Mit verstärkter Arbeit im Home-Office, dem Internet of Things, künstlicher Intelligenz, Cloud-Technologien und Smart Cities ist der Bedarf an Datenübermittlung, Datenspeicherung und Datenverarbeitung stark angestiegen. Dadurch erhöht sich auch der Bedarf an kabelloser Konnektivität, Glasfaserleitungen, 5G-Antennen und Datenzentren. Staatliche Investitionen, die Schaffung entsprechender rechtlicher Rahmenbedingungen und internationale Zusammenarbeit fördern diesen Prozess. Schätzungen von Brookfield zufolge besteht in den kommenden fünf Jahren weltweit ein Investitionsbedarf von mehr als 1.000 Mrd. US-Dollar bei Dateninfrastruktur.

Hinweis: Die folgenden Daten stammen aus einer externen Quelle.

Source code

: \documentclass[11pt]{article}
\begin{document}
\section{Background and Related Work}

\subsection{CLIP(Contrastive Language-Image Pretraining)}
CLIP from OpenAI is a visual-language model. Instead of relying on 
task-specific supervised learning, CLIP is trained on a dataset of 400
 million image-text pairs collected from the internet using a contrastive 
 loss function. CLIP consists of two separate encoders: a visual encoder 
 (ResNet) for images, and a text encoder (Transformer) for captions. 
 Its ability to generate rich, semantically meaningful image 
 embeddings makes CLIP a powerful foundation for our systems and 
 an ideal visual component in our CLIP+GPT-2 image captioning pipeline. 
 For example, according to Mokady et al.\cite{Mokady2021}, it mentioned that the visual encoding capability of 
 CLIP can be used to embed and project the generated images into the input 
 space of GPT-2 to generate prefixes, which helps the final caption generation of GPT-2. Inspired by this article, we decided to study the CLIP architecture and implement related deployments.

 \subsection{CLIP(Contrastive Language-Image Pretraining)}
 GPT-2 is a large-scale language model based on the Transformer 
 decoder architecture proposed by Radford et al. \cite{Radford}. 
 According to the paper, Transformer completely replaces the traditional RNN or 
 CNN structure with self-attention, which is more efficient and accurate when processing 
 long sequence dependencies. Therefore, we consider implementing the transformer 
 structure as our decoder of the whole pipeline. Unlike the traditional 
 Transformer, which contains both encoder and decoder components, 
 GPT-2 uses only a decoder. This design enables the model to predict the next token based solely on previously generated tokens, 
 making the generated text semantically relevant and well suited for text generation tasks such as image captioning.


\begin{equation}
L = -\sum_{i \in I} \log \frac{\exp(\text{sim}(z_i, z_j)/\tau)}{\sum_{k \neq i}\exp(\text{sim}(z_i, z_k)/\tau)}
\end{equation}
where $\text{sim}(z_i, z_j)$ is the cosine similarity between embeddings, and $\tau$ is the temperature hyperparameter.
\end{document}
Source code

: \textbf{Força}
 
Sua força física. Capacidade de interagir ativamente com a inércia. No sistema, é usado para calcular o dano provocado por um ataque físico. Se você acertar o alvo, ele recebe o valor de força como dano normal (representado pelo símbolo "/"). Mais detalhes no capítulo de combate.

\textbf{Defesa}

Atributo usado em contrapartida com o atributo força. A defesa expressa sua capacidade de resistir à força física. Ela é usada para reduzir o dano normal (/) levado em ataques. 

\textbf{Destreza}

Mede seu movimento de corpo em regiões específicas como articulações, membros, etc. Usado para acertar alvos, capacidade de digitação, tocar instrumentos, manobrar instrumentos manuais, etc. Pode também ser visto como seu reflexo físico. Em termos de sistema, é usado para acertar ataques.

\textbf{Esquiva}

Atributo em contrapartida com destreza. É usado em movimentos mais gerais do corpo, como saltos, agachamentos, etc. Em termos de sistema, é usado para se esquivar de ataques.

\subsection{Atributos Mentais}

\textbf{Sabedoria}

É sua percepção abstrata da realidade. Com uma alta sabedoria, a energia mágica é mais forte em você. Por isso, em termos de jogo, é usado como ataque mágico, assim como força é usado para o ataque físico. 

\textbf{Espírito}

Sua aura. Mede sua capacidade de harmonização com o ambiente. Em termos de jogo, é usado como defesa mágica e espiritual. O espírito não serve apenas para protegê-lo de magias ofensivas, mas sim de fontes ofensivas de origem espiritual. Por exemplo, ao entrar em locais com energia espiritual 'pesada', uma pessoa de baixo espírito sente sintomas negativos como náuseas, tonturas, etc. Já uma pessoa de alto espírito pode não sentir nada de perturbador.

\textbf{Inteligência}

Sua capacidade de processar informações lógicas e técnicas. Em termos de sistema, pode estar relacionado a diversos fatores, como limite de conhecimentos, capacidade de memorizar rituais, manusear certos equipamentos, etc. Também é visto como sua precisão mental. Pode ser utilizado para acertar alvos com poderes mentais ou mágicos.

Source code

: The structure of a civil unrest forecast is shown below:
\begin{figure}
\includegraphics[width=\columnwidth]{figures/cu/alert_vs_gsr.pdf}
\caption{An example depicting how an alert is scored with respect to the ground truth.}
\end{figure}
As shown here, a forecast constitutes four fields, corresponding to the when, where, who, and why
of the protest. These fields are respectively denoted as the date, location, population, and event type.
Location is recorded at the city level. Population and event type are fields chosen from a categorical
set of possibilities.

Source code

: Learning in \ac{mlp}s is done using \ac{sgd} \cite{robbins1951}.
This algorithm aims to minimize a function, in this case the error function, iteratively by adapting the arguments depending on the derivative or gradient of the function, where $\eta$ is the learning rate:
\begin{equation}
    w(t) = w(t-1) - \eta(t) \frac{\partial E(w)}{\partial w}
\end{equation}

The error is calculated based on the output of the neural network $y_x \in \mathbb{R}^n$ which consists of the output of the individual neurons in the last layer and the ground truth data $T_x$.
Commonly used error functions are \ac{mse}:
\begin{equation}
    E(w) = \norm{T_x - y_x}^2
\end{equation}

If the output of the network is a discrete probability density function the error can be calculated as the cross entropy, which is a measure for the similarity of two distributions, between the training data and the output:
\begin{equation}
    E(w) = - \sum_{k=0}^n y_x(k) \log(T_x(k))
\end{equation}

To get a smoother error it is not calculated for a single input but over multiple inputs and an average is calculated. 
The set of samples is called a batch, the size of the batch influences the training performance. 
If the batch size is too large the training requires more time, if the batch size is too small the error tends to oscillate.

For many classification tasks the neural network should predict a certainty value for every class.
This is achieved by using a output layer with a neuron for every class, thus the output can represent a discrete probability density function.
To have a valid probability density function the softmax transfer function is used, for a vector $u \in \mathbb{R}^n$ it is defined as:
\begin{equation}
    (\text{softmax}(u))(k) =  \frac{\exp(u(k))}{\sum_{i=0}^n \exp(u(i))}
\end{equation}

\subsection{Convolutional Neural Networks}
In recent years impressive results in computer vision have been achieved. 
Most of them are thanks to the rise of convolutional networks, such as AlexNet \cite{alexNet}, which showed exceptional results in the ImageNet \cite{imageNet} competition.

Bis 2026 sollen weitere 67% der europäischen Haushalte mit einem Glasfaseranschluss ausgestattet sein. Der Kapitalbedarf für den Glasfaserausbau und die Beseitigung der Disparitäten im Netzzugang ist enorm⁶. Der Aufbau von 5G- und dann auch 6G-Netzen läuft, insbesondere in Europa und erfordert hohe Investitionen.

Mobilitätswende
2021 hat die Europäische Kommission eine Strategie für nachhaltige und intelligente Mobilität veröffentlicht, die auf eine Reduzierung der verkehrsbedingten CO2-Emissionen um 90% bis 2050 abzielt. Auf den Sektor Mobilität entfällt aktuell der größte Anteil an Treibhausgasemissionen in der EU. Die Umstellung auf Fahrzeuge mit elektrischem Antrieb markiert eine wichtige Etappe auf dem Weg zu Klimaneutralität. Das vor kurzem auf EU-Ebene beschlossene Verbot für den Verkauf von Neuwagen mit Verbrennungsmotor ab 2035 wird diese Entwicklung beschleunigen. Schätzungen der Internationalen Energieagentur zufolge muss es bis 2030 300 Millionen Elektroautos geben, damit das Netto-Null-Ziel erreicht werden kann. Dies erfordert Investitionen in Ladestationen, auf den Straßen, auf den Parkplätzen und zu Hause bei den Nutzern. Die Ziele der EU werden sich auch in Veränderungen im Bereich öffentliche Verkehrsmittel und urbane Mobilität manifestieren, mit dem verstärkten Einsatz von elektrisch betriebenen Straßenbahnen, Bussen und U-Bahnen. Auch die Dekarbonisierung des Luft- und Frachtverkehrs ist in diesem Zusammenhang zu nennen.

Fazit
Mit dem Übergang zu mehr Nachhaltigkeit entstehen vielfältige attraktive Anlagechancen im Infrastrukturbereich, da bestehende Einrichtungen angepasst und neue gebaut werden müssen. Positive Impulse gehen von staatlichen Anreizen, neuen rechtlichen Rahmenbedingungen, privatem Kapital und Bürgerinitiativen aus.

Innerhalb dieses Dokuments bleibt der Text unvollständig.